What the exercise asks
The word "piezometers" marks the lines you need; copy each of them from the data.

Given data
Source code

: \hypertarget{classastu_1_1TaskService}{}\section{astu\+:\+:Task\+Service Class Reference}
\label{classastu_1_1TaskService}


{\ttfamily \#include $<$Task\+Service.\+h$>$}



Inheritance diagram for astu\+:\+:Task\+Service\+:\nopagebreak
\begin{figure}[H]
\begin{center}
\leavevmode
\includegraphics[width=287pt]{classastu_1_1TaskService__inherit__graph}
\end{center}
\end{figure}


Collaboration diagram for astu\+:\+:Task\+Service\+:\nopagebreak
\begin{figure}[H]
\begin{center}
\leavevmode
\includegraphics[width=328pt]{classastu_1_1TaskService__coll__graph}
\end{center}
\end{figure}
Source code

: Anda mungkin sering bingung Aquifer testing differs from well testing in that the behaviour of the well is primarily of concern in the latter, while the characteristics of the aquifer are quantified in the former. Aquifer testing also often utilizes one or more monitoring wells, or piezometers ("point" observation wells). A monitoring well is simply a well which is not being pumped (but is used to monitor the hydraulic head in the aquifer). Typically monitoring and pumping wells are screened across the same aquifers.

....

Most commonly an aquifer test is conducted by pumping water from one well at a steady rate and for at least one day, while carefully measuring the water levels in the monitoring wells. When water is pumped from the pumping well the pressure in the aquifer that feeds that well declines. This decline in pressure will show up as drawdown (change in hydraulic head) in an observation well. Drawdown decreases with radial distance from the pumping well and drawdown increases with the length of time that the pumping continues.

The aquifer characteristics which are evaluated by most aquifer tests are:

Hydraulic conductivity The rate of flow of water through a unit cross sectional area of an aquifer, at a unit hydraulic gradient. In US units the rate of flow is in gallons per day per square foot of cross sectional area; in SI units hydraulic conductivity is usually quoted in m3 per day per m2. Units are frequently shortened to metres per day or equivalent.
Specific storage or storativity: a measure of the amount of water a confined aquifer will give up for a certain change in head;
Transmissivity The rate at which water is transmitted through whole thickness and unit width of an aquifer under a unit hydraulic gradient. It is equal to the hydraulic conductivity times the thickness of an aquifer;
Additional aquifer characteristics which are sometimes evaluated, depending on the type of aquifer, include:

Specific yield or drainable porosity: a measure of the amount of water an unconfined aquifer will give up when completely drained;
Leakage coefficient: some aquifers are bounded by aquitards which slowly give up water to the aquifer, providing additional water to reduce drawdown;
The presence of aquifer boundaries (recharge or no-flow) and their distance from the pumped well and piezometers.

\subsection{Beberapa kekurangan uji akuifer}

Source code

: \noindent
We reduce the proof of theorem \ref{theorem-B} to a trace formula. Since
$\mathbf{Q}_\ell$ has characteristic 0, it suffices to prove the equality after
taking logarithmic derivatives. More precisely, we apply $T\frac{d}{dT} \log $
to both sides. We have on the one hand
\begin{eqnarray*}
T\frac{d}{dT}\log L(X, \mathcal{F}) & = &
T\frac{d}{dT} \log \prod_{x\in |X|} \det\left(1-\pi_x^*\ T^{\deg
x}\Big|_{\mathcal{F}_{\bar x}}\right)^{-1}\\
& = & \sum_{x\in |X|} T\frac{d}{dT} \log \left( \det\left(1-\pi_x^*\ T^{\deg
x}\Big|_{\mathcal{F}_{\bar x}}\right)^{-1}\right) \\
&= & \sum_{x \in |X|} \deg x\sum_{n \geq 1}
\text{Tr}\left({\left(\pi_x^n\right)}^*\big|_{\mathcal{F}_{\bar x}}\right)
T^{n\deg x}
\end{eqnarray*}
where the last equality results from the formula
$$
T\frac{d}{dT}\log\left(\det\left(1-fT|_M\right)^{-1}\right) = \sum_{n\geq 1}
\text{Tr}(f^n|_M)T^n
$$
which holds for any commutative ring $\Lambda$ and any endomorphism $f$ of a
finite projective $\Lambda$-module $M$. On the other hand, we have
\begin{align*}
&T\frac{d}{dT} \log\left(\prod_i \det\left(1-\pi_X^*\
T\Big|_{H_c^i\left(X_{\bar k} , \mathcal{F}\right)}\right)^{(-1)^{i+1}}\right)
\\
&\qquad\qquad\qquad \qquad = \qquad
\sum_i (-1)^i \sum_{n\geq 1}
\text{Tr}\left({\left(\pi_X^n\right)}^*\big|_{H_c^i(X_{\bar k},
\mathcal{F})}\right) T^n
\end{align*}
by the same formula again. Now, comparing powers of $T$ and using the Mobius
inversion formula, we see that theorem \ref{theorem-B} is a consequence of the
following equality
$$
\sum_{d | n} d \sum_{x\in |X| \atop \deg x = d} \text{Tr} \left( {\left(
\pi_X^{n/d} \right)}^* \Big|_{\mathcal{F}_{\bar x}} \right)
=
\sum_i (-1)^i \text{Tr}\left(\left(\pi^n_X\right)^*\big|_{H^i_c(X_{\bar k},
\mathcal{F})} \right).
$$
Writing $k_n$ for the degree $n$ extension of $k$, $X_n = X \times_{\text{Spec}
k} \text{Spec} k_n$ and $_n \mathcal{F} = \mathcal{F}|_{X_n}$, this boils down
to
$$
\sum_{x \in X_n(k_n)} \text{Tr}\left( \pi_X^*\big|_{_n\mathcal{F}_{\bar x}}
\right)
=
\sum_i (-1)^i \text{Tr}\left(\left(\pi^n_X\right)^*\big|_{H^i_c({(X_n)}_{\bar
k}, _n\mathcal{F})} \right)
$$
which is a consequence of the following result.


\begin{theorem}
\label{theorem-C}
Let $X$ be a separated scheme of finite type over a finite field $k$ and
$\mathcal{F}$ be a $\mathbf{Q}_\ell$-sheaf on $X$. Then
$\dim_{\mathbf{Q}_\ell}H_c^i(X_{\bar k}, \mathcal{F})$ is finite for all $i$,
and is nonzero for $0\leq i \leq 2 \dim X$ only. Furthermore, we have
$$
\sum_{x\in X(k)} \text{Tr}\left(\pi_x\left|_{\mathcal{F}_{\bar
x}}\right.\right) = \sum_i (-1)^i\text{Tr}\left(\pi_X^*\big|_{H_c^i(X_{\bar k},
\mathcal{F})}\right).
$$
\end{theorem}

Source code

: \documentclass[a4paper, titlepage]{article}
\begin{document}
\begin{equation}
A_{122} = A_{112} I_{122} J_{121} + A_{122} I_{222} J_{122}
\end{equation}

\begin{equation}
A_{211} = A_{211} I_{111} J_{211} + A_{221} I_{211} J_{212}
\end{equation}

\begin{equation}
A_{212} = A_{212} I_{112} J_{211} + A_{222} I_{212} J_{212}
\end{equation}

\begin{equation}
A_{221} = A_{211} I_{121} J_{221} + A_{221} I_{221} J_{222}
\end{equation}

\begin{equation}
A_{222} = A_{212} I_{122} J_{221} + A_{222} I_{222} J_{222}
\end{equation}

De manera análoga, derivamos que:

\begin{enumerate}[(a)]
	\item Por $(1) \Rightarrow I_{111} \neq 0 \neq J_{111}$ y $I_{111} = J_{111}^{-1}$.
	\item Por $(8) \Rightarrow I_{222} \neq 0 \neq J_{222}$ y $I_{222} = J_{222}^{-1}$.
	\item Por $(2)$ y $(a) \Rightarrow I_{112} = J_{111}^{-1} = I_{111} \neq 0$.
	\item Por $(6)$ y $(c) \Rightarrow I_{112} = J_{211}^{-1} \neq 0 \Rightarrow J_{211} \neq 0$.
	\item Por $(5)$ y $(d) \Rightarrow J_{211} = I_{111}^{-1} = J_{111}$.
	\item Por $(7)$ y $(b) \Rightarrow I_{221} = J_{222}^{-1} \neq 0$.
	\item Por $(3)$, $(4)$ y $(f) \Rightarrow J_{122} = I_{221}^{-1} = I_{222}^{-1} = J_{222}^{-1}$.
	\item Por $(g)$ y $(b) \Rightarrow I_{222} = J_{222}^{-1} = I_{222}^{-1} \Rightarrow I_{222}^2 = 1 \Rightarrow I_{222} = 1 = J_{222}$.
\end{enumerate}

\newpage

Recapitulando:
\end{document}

Solved problem
: Anda mungkin sering bingung Aquifer testing differs from well testing in that the behaviour of the well is primarily of concern in the latter, while the characteristics of the aquifer are quantified in the former. Aquifer testing also often utilizes one or more monitoring wells, or piezometers ("point" observation wells). A monitoring well is simply a well which is not being pumped (but is used to monitor the hydraulic head in the aquifer). Typically monitoring and pumping wells are screened across the same aquifers.
The presence of aquifer boundaries (recharge or no-flow) and their distance from the pumped well and piezometers.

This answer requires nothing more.